Le choix d’avoir placé en couverture du catalogue une image rapprochée de la ligne est décisif. Ce détail définit clairement une orientation du regard. C’est la construction du trait qui est mise en avant. Il ne s’agit pas seulement de penser le détail comme la trace ostentatoire de l’archive ou du témoignage de la création dans son processus. C’est une matérialité, une épaisseur et un grain qui permettent de rompre avec le formalisme apparent des compositions. La ligne est un choix, et c’est en ce sens qu’elle coïncide avec le détail. Si c’est à une histoire de la ligne que nous sommes conviés, elle est celle d’une histoire de choix et d’engagements, une histoire de liberté et de désirs. Daniel Arasse, dans son ouvrage Le Détail / Pour une histoire rapprochée de la peinture conclut son propos ainsi :
« Le détail est dans le tableau comme est dans la langue, selon Roland Barthes, le vocable ; sa « brillance », sa « différence », sa « puissance de fissure, de séparation », font surgir une « valeur » qui n’a rien à voir avec un « savoir », un désir de peinture qui n’est pas dans le tableau par les détails « qui le représentent, qui le racontent », mais par des détails « suffisamment découpés, suffisamment brillants, triomphants ». »

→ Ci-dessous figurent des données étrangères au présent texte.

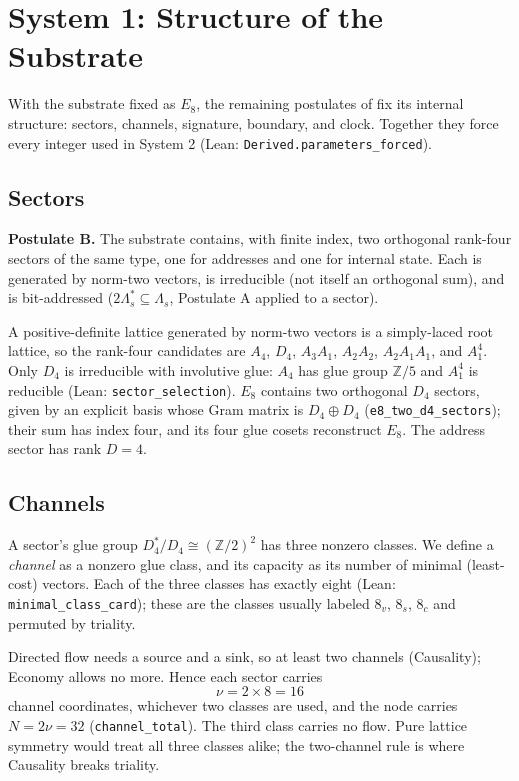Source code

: \section{System 1: Structure of the Substrate}
\label{sec:system1_projection}
With the substrate fixed as $E_8$, the remaining postulates of  fix its internal structure: sectors, channels, signature, boundary, and clock. Together they force every integer used in System 2 (Lean: \texttt{Derived.parameters\_forced}).

\subsection{Sectors}
\label{sec:symmetric_decomposition}
\textbf{Postulate B.} The substrate contains, with finite index, two orthogonal rank-four sectors of the same type, one for addresses and one for internal state. Each is generated by norm-two vectors, is irreducible (not itself an orthogonal sum), and is bit-addressed ($2\Lambda_s^*\subseteq\Lambda_s$, Postulate A applied to a sector).

A positive-definite lattice generated by norm-two vectors is a simply-laced root lattice, so the rank-four candidates are $A_4$, $D_4$, $A_3A_1$, $A_2A_2$, $A_2A_1A_1$, and $A_1^4$. Only $D_4$ is irreducible with involutive glue: $A_4$ has glue group $\mathbb Z/5$ and $A_1^4$ is reducible (Lean: \texttt{sector\_selection}). $E_8$ contains two orthogonal $D_4$ sectors, given by an explicit basis whose Gram matrix is $D_4\oplus D_4$ (\texttt{e8\_two\_d4\_sectors}); their sum has index four, and its four glue cosets reconstruct $E_8$. The address sector has rank $D=4$.

\subsection{Channels}
\label{sec:chiralcapacity}
A sector's glue group $D_4^*/D_4\cong(\mathbb Z/2)^2$ has three nonzero classes. We define a \emph{channel} as a nonzero glue class, and its capacity as its number of minimal (least-cost) vectors. Each of the three classes has exactly eight (Lean: \texttt{minimal\_class\_card}); these are the classes usually labeled $8_v$, $8_s$, $8_c$ and permuted by triality\cite{slansky_group_1981}.

Directed flow needs a source and a sink, so at least two channels (Causality); Economy allows no more. Hence each sector carries
\begin{equation}
\nu=2\times8=16
\end{equation}
channel coordinates, whichever two classes are used, and the node carries $N=2\nu=32$ (\texttt{channel\_total}). The third class carries no flow. Pure lattice symmetry would treat all three classes alike; the two-channel rule is where Causality breaks triality.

Par cette phrase de Daniel Arasse nous parle de sa passion pour la peinture et de l’humilité indispensable au critique et à l’historien d’art. Les expressions « puissance de fissure » et les qualificatifs « découpés, brillants, triomphants » disent aussi quelque chose de la ligne. La ligne a pour fonction d’apparaître comme un détail qui se coupe, s’arrache, s’extrait d’un fond ou d’un ensemble homogène. C’est une surprise suffisamment articulée, savamment précise et dissidente qui fait coïncider ligne et détail. Cette manière est ancienne. Chez Tiepolo par exemple, les angelots sont entourés d’un fin trait noir qui découpe les teints pâles de la peau du fond d’un ciel non moins pâle et insipide. Cette sorte d’outrage, que l’on a vite qualifié de grossièreté rococo, rappelle que la ligne dessine, distingue, souligne mais aussi arrache à l’indifférencié le sujet qui mérité d’être observé. Presque invisible, elle produit un relief… peut-être insidieusement. Sur les parois de Lascaux ou de Chauvet, la boue crachée puis étalée par des mains dont on sait aujourd’hui qu’il s’agissait de celles de femmes et d’enfants prend forme par la ligne noire et dure du charbon de bois. La toison des animaux représentés qui mêle les blancs aux beiges jusqu’à l’orangé, proches du gris de la pierre qui lui sert de support, se trouve ainsi reprise dans un contour insistant, celui de la silhouette, de l’allégorie et de l’incantation. La ligne est alors la fissure qui invente et découpe un espace sacré.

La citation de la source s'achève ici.